* **Material for the task**:
****************************************

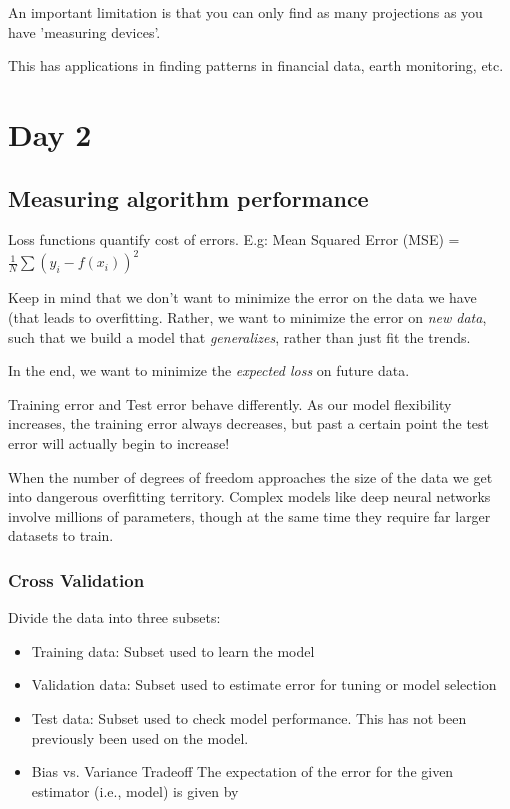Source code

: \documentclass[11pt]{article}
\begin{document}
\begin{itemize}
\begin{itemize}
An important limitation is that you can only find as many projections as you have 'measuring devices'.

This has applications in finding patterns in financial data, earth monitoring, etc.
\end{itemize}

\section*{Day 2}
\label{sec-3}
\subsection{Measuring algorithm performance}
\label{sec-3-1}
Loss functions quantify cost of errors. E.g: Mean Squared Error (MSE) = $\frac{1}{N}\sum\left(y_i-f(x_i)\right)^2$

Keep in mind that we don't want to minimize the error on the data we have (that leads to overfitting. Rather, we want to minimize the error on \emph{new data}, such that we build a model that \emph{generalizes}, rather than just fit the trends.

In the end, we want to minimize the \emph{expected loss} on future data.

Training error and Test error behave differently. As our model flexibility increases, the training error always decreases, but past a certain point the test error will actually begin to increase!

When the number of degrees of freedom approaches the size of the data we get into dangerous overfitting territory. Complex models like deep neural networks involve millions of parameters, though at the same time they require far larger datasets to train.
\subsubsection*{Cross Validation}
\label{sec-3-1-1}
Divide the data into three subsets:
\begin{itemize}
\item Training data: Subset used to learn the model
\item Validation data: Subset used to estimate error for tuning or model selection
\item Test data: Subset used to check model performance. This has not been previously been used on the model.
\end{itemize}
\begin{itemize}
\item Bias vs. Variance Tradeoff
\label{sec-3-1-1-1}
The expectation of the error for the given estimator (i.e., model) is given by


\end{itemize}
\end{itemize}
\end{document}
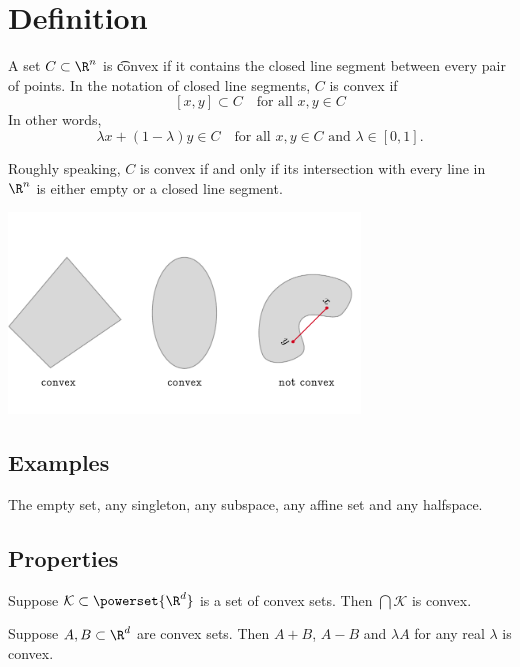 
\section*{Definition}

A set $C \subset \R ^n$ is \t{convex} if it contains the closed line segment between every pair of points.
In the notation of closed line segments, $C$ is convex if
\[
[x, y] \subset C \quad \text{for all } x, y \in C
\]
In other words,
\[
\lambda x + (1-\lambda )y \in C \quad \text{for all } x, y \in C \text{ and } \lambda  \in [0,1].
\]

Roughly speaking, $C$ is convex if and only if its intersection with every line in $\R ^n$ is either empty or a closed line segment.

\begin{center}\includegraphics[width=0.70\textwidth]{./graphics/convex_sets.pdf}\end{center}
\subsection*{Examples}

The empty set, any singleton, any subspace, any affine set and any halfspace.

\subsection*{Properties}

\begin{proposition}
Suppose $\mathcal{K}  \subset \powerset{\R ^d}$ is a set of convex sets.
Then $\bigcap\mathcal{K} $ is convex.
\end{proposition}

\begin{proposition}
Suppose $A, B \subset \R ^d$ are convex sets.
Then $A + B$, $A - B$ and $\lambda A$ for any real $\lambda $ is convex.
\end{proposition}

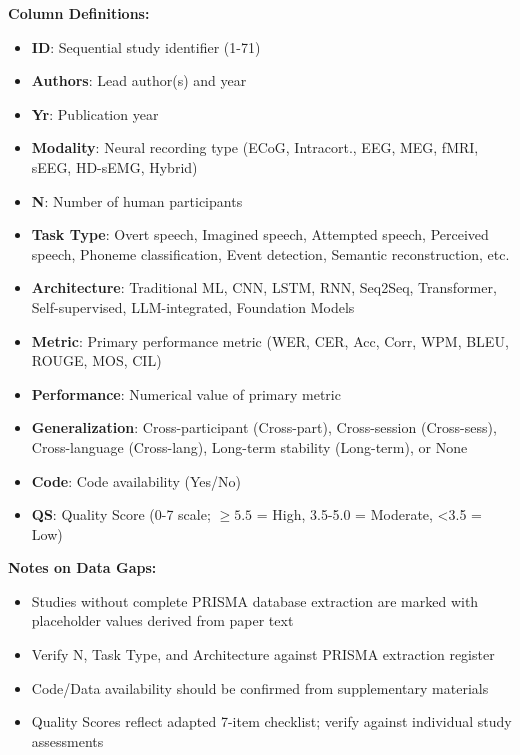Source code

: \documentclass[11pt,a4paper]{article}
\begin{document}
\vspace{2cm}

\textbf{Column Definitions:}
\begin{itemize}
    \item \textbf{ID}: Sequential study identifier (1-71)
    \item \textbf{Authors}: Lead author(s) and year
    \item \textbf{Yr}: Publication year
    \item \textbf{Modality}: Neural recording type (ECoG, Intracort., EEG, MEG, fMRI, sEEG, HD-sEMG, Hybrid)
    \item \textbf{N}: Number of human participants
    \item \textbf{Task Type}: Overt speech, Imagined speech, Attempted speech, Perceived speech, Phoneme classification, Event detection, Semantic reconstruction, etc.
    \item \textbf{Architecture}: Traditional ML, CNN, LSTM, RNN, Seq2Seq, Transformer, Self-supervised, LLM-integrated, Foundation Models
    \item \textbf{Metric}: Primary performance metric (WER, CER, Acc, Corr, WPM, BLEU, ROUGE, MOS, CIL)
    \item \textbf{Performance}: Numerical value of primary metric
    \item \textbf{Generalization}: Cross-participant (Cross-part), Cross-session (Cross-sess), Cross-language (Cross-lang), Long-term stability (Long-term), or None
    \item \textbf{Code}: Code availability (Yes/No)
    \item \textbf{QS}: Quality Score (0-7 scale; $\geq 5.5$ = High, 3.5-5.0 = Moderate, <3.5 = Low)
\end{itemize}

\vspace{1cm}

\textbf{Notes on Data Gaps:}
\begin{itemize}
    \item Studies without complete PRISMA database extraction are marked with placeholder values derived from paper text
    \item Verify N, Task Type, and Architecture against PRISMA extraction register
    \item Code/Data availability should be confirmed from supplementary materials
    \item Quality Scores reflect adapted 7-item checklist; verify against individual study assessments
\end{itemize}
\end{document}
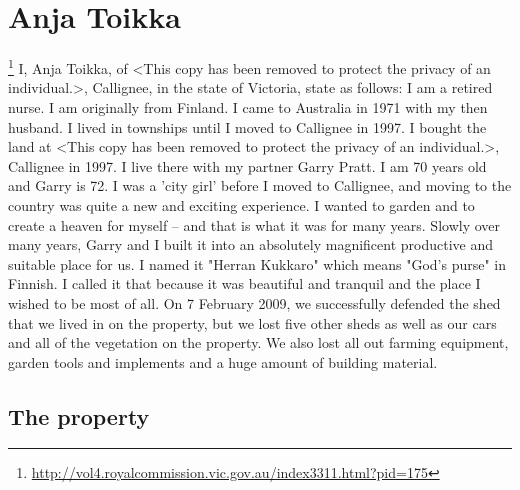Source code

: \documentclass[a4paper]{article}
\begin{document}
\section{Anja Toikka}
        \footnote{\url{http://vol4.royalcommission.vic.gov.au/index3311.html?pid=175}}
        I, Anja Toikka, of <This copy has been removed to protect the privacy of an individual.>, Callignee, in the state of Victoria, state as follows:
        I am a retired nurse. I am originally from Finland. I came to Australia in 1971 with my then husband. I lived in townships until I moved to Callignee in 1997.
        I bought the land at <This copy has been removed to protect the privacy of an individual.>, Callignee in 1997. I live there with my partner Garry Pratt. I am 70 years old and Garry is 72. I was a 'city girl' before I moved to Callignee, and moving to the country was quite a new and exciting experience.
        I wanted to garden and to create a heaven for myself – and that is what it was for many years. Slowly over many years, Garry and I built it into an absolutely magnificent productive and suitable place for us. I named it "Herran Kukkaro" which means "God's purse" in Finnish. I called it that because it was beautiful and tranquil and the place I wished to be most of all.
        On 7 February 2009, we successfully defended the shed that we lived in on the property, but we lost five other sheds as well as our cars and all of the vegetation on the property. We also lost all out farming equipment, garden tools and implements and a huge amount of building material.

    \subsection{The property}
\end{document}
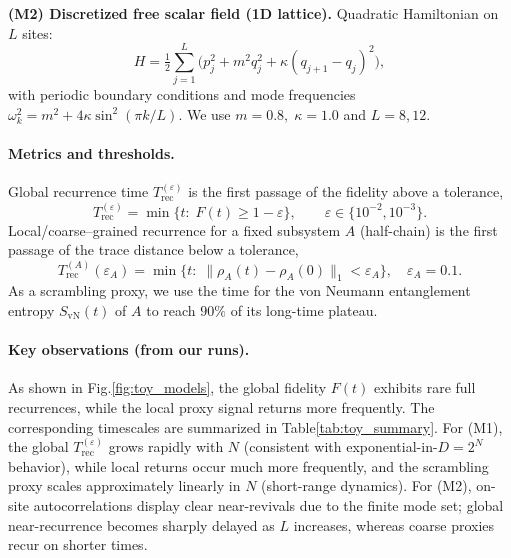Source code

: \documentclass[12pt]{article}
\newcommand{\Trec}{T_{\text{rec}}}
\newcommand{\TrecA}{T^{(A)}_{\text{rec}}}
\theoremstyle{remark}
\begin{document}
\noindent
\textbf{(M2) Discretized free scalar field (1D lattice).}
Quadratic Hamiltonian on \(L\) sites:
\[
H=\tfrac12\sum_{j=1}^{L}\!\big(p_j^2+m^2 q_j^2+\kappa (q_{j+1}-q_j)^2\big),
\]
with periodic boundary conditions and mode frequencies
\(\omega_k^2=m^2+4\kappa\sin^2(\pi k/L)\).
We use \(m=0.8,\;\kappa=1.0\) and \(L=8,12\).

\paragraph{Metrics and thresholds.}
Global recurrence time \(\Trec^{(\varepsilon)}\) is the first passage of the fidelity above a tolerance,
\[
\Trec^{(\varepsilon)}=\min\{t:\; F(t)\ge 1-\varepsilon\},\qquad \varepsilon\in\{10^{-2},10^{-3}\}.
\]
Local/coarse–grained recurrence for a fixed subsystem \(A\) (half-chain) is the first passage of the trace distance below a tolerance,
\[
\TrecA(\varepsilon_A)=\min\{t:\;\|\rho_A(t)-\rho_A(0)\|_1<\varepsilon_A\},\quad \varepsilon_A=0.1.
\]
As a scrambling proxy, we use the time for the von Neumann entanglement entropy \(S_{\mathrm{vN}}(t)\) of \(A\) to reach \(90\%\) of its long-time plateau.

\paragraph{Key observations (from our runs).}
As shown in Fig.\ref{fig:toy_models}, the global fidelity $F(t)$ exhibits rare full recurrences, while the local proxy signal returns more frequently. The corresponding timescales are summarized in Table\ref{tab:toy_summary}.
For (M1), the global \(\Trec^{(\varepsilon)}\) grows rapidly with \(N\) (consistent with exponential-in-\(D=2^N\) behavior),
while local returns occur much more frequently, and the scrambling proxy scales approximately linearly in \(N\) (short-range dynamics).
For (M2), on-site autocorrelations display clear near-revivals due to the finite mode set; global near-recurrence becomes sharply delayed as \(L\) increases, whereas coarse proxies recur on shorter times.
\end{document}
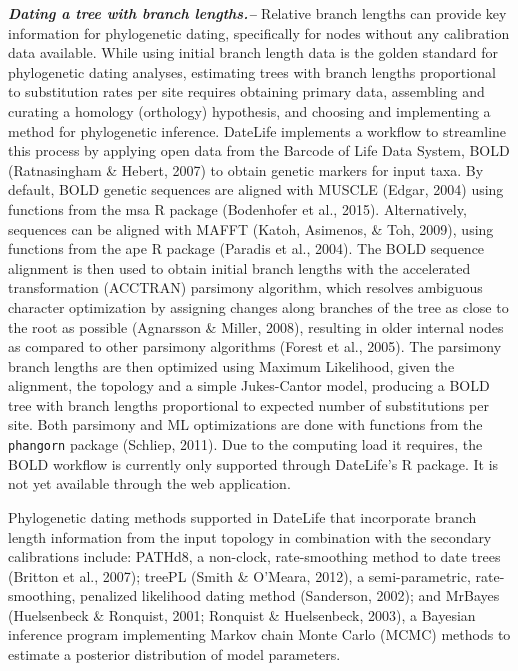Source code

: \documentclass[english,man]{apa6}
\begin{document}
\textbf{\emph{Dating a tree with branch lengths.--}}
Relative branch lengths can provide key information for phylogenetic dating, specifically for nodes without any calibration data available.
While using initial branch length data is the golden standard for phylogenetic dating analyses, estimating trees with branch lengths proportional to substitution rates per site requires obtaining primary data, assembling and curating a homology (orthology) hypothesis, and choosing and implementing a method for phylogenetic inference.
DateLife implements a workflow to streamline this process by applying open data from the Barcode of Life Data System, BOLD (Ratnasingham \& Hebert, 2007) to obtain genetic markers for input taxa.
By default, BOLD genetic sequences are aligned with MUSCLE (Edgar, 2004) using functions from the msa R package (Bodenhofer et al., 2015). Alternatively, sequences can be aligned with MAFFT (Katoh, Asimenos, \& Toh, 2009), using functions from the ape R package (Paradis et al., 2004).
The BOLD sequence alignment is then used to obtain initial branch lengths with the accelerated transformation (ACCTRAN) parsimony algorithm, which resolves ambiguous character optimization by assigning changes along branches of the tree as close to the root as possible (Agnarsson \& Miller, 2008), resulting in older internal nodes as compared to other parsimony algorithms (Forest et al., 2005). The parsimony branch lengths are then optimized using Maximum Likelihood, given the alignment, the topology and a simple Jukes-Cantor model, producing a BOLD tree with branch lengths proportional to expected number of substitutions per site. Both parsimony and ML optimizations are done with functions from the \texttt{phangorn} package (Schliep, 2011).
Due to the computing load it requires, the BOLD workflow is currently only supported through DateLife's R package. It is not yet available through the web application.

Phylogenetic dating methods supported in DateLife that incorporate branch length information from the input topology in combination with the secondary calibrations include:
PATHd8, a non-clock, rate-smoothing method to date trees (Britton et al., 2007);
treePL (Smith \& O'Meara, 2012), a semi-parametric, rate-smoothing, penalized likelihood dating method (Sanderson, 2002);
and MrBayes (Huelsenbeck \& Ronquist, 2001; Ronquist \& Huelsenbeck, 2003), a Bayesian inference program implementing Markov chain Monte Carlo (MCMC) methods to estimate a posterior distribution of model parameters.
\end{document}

****************************************

* **What is being asked**:
Copy whichever lines of the records above contain the word "smoothing".

* **Your response**:
PATHd8, a non-clock, rate-smoothing method to date trees (Britton et al., 2007);
treePL (Smith \& O'Meara, 2012), a semi-parametric, rate-smoothing, penalized likelihood dating method (Sanderson, 2002);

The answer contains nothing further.